Managing Multiple Raft Groups on a Single Physical Node #47

bootjp · 2023-11-30T08:42:09Z

bootjp
Nov 30, 2023

Hello MicroRaft Community,

Following our previous discussion (Discussion #44) on using MicroRaft for data sharding, I have a more specific question related to this topic.

I am exploring ways to efficiently operate multiple Raft groups on a single physical node (not RaftNode). Given that the current implementation of RaftNodeImpl can only hold one GroupId, there seem to be a couple of approaches to manage multiple Raft groups on a single physical node, and I would appreciate your advice on the best approach.

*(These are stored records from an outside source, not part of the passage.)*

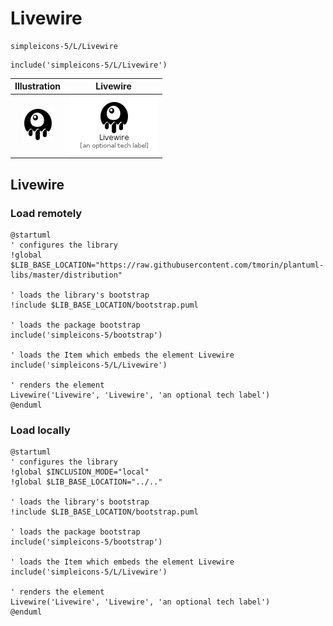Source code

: # Livewire


```text
simpleicons-5/L/Livewire
```

```text
include('simpleicons-5/L/Livewire')
```



| Illustration | Livewire |
| :---: | :---: |
| ![illustration for Illustration](../../simpleicons-5/L/Livewire.png) | ![illustration for Livewire](../../simpleicons-5/L/Livewire.Local.png) |




## Livewire

### Load remotely
```plantuml
@startuml
' configures the library
!global $LIB_BASE_LOCATION="https://raw.githubusercontent.com/tmorin/plantuml-libs/master/distribution"

' loads the library's bootstrap
!include $LIB_BASE_LOCATION/bootstrap.puml

' loads the package bootstrap
include('simpleicons-5/bootstrap')

' loads the Item which embeds the element Livewire
include('simpleicons-5/L/Livewire')

' renders the element
Livewire('Livewire', 'Livewire', 'an optional tech label')
@enduml
```

### Load locally
```plantuml
@startuml
' configures the library
!global $INCLUSION_MODE="local"
!global $LIB_BASE_LOCATION="../.."

' loads the library's bootstrap
!include $LIB_BASE_LOCATION/bootstrap.puml

' loads the package bootstrap
include('simpleicons-5/bootstrap')

' loads the Item which embeds the element Livewire
include('simpleicons-5/L/Livewire')

' renders the element
Livewire('Livewire', 'Livewire', 'an optional tech label')
@enduml
```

Operating Multiple RaftNode Instances: One way is to create multiple RaftNode instances on a single physical node, each belonging to different Raft groups. In this case, are there any special considerations needed for managing resources or coordination between instances?
Modifying RaftNodeImpl and MicroRaft's Future Direction: Another approach is to modify RaftNodeImpl to allow it to hold multiple GroupIds. If we were to take this approach, what impact would it have on the existing design of MicroRaft, and what design challenges might arise? Furthermore, is there any consideration within the MicroRaft project to make such a change, or are there plans to consider it in the future?

Both methods seem to have their pros and cons, but I would like to hear your opinions on which approach would be preferable, considering the design philosophy and future direction of MicroRaft.

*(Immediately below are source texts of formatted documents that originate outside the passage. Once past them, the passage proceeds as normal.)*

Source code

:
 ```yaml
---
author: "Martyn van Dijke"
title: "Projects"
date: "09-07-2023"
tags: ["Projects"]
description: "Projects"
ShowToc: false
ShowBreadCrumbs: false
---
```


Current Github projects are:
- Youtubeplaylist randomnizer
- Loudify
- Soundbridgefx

Additionally, if there are other methods to efficiently operate multiple Raft groups on a single physical node, I would be very interested to learn about them.

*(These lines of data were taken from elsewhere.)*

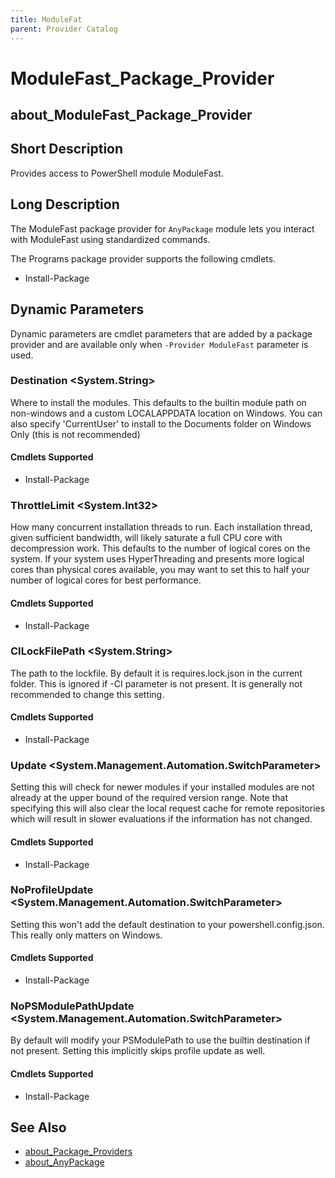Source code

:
```yaml
---
title: ModuleFat
parent: Provider Catalog
---
```


# ModuleFast_Package_Provider

## about_ModuleFast_Package_Provider

## Short Description

Provides access to PowerShell module ModuleFast.

## Long Description

The ModuleFast package provider for `AnyPackage` module lets you interact with ModuleFast using standardized commands.

The Programs package provider supports the following cmdlets.

* Install-Package

## Dynamic Parameters

Dynamic parameters are cmdlet parameters that are added by a package
provider and are available only when `-Provider ModuleFast` parameter is used.

### Destination \<System.String\>

Where to install the modules.
This defaults to the builtin module path on non-windows and a custom LOCALAPPDATA location on Windows.
You can also specify 'CurrentUser' to install to the Documents folder on Windows Only (this is not recommended)

#### Cmdlets Supported

* Install-Package

### ThrottleLimit \<System.Int32\>

How many concurrent installation threads to run.
Each installation thread, given sufficient bandwidth,
will likely saturate a full CPU core with decompression work.
This defaults to the number of logical cores on the system.
If your system uses HyperThreading and presents more logical cores than physical cores available,
you may want to set this to half your number of logical cores for best performance.

#### Cmdlets Supported

* Install-Package

### CILockFilePath \<System.String\>

The path to the lockfile.
By default it is requires.lock.json in the current folder.
This is ignored if -CI parameter is not present.
It is generally not recommended to change this setting.

#### Cmdlets Supported

* Install-Package

### Update \<System.Management.Automation.SwitchParameter\>

Setting this will check for newer modules if your installed modules
are not already at the upper bound of the required version range.
Note that specifying this will also clear the local request cache
for remote repositories which will result in slower evaluations
if the information has not changed.

#### Cmdlets Supported

* Install-Package

### NoProfileUpdate \<System.Management.Automation.SwitchParameter\>

Setting this won't add the default destination to your powershell.config.json.
This really only matters on Windows.

#### Cmdlets Supported

* Install-Package

### NoPSModulePathUpdate \<System.Management.Automation.SwitchParameter\>

By default will modify your PSModulePath to use the builtin destination if not present.
Setting this implicitly skips profile update as well.

#### Cmdlets Supported

* Install-Package

## See Also

* [about_Package_Providers](../../reference/about_Package_Providers.md)
* [about_AnyPackage](../../reference/about_AnyPackage.md)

I look forward to borrowing your wisdom and experience. Thank you.

Answered by metanet

Dec 21, 2023

Hi @bootjp

sorry for my delayed response. i am on a christmas break hence not checking notifications very frequently.

on how many servers will you run those 100 Raft groups? what is your group size? what will be QPS of each Raft group to replicate actual mutation operations? should we estimate such stuff and see if HBs will be an actual overhead or not?

if you are using an RPC framework like gRPC, Thrift, etc, you will have open connections across your servers maintained by the rpc framework anyway and you will be sending cheap HB payloads through them. you can tune HB timeout and HB periods and MicroRaft applies some jitter for HB'ing. and if your Raft groups are getting mutation operati…

View full answer

metanet · 2023-12-03T01:09:12Z

metanet
Dec 3, 2023
Maintainer

There are a couple of points that needs consideration. The list is not exclusive and very likely there are more points to consider with a deeper discussion / design exploration.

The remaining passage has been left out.